TYPE 5 DIABETES MELLITUS: PATHOPHYSIOLOGY, Β-CELL RECOVERY AND LOW GLYCAEMIC INDEX DIETARY MANAGEMENT
DOI:
https://doi.org/10.56238/revgeov17n5-056Keywords:
Type 5 Diabetes Mellitus, Malnutrition-Related Diabetes, Β-Cell Recovery, Pancreatic Plasticity, Low Glycaemic Index, Nutritional RehabilitationAbstract
Background: Type 5 diabetes mellitus (T5DM), officially recognized in 2025 by the International Diabetes Federation, represents a distinct diabetes phenotype associated with chronic undernutrition and low body mass index (BMI <18.5 kg/m²). T5DM affects approximately 15–25 million individuals globally, predominantly in South Asia, Sub-Saharan Africa, and resource-limited settings.

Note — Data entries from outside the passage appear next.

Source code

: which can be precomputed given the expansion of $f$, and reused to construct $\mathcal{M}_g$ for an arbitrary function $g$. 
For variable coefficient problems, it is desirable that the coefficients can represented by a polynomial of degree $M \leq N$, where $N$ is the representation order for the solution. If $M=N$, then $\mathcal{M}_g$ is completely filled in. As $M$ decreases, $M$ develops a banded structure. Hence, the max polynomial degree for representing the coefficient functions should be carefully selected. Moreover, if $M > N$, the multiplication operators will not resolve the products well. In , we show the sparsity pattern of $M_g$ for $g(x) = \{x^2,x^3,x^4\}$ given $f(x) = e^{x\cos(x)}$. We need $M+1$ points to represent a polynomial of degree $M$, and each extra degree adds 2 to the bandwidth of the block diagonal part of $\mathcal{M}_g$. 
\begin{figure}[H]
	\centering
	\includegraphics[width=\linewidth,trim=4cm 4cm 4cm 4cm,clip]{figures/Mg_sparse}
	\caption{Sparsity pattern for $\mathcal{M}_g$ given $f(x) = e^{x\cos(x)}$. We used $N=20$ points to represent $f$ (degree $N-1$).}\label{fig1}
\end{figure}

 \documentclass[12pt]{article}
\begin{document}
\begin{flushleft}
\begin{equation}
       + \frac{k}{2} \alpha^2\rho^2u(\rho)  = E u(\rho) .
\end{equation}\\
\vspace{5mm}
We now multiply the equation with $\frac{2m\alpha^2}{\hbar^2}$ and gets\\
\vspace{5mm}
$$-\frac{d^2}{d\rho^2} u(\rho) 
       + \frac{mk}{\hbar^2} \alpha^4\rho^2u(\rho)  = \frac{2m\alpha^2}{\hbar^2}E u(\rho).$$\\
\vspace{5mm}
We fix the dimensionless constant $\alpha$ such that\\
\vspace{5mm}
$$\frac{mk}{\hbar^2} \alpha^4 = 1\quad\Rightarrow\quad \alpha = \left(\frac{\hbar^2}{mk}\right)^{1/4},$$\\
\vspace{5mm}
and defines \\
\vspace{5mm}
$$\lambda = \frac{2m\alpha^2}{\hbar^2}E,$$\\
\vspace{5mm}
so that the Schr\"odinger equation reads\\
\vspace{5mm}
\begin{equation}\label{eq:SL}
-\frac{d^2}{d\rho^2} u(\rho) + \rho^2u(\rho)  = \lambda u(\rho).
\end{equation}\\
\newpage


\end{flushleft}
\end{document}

Objectives: To synthesize current evidence on (1) physiological changes during recovery from chronic undernutrition, (2) the capacity for pancreatic β-cell recovery after nutritional rehabilitation, and (3) dietary management strategies emphasizing low glycaemic index (GI) feeding patterns.
Methods: Narrative synthesis of clinical studies, experimental models, and systematic reviews (2016–2025, with selective inclusion of seminal earlier works) addressing malnutrition-related diabetes, pancreatic plasticity, and low-GI dietary interventions. Literature was searched in PubMed/MEDLINE, Scopus, and Web of Science. Search terms combined: (“type 5 diabetes” OR “malnutrition-related diabetes”) AND (“beta-cell recovery” OR “pancreatic plasticity”) AND (“low glycemic index” OR “nutritional rehabilitation”).
Results: Three main findings emerged: (1) Chronic malnutrition induces persistent metabolic adaptations (elevated NEFA, reduced BCAA, hormonal dysregulation) that persist beyond weight restoration; (2) Pancreatic β-cells demonstrate remarkable plasticity through four mechanisms: neogenesis from progenitor cells, proliferation, transdifferentiation of α-cells, and redifferentiation of dedifferentiated cells. A critical temporal window (3–6 months in children, narrower in adults) exists for maximal recovery; (3) Low-GI dietary patterns reduce HbA1c by 0.3–0.5% and postprandial glycaemia by 20–30% in diabetes populations. Micronutrient repletion enhances β-cell recovery.
Conclusions: T5DM represents a potentially reversible diabetes phenotype when early, adequate nutritional rehabilitation is implemented. Gradual caloric reintroduction combined with micronutrient repletion and low-GI dietary patterns may optimize β-cell recovery.